Problem:
Extract the opening line of the entries and every line after it, stopping at and including the line that contains "The strategy structure". Do not include pictures.

Given records:
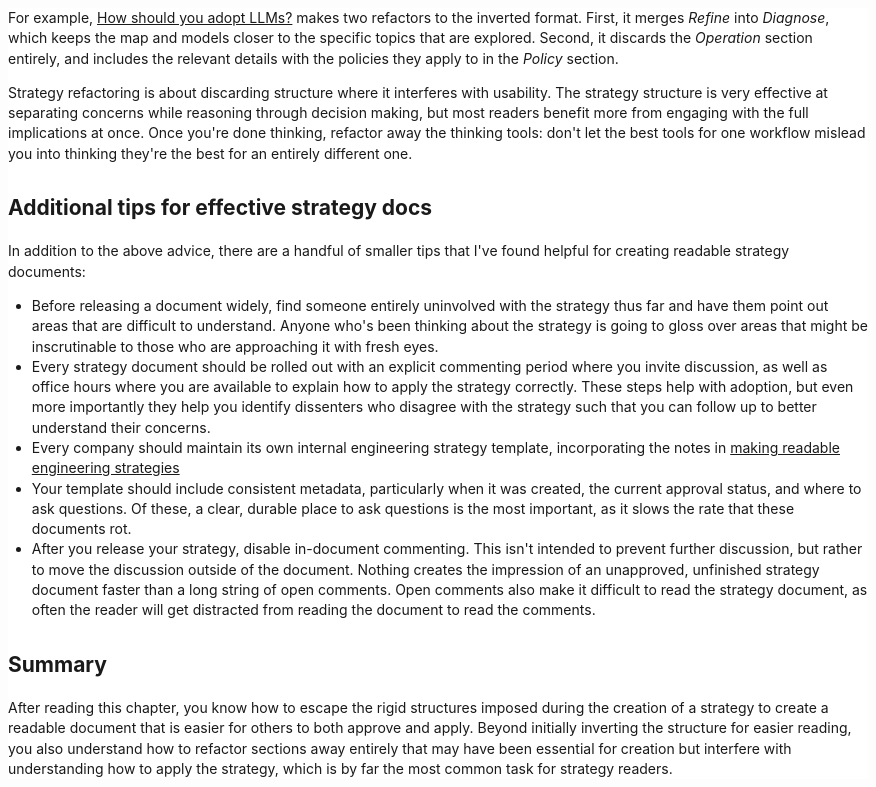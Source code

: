 For example, [How should you adopt LLMs?](https://draftingstrategy.com/llm-adoption-strategy/) makes two refactors
to the inverted format. First, it merges *Refine* into *Diagnose*, which keeps
the map and models closer to the specific topics that are explored.
Second, it discards the *Operation* section entirely, and includes the relevant
details with the policies they apply to in the *Policy* section.

Strategy refactoring is about discarding structure where it interferes with usability.
The strategy structure is very effective at separating concerns while reasoning through
decision making, but most readers benefit more from engaging with the full implications at once.
Once you're done thinking, refactor away the thinking tools: don't let the best tools for
one workflow mislead you into thinking they're the best for an entirely different one.

## Additional tips for effective strategy docs

In addition to the above advice, there are a handful of smaller tips
that I've found helpful for creating readable strategy documents:

* Before releasing a document widely, find someone entirely uninvolved with the
    strategy thus far and have them point out areas that are difficult to understand.
    Anyone who's been thinking about the strategy is going to gloss over areas that might
    be inscrutinable to those who are approaching it with fresh eyes.
* Every strategy document should be rolled out with an explicit commenting period where you
    invite discussion, as well as office hours where you are available to explain how to apply
    the strategy correctly. These steps help with adoption, but even more importantly they
    help you identify dissenters who disagree with the strategy such that you can follow up
    to better understand their concerns.    
* Every company should maintain its own internal engineering strategy
    template, incorporating the notes in [making readable engineering strategies](https://draftingstrategy.com/readable-strategy/)
* Your template should include consistent metadata, particularly when it was created,
    the current approval status, and where to ask questions.
    Of these, a clear, durable place to ask questions is the most important,
    as it slows the rate that these documents rot.
* After you release your strategy, disable in-document commenting. This isn't intended to prevent further discussion,
    but rather to move the discussion outside of the document.
    Nothing creates the impression of an unapproved, unfinished strategy document
    faster than a long string of open comments. Open comments also make it difficult
    to read the strategy document, as often the reader will get distracted from reading
    the document to read the comments.

## Summary

After reading this chapter, you know how to escape the rigid structures imposed during the
creation of a strategy to create a readable document that is easier for others to both approve and apply.
Beyond initially inverting the structure for easier reading, you also understand how to refactor sections
away entirely that may have been essential for creation but interfere with understanding how to apply the strategy,
which is by far the most common task for strategy readers.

Written response:
Source code

: For example, [How should you adopt LLMs?](https://draftingstrategy.com/llm-adoption-strategy/) makes two refactors
to the inverted format. First, it merges *Refine* into *Diagnose*, which keeps
the map and models closer to the specific topics that are explored.
Second, it discards the *Operation* section entirely, and includes the relevant
details with the policies they apply to in the *Policy* section.

Strategy refactoring is about discarding structure where it interferes with usability.
The strategy structure is very effective at separating concerns while reasoning through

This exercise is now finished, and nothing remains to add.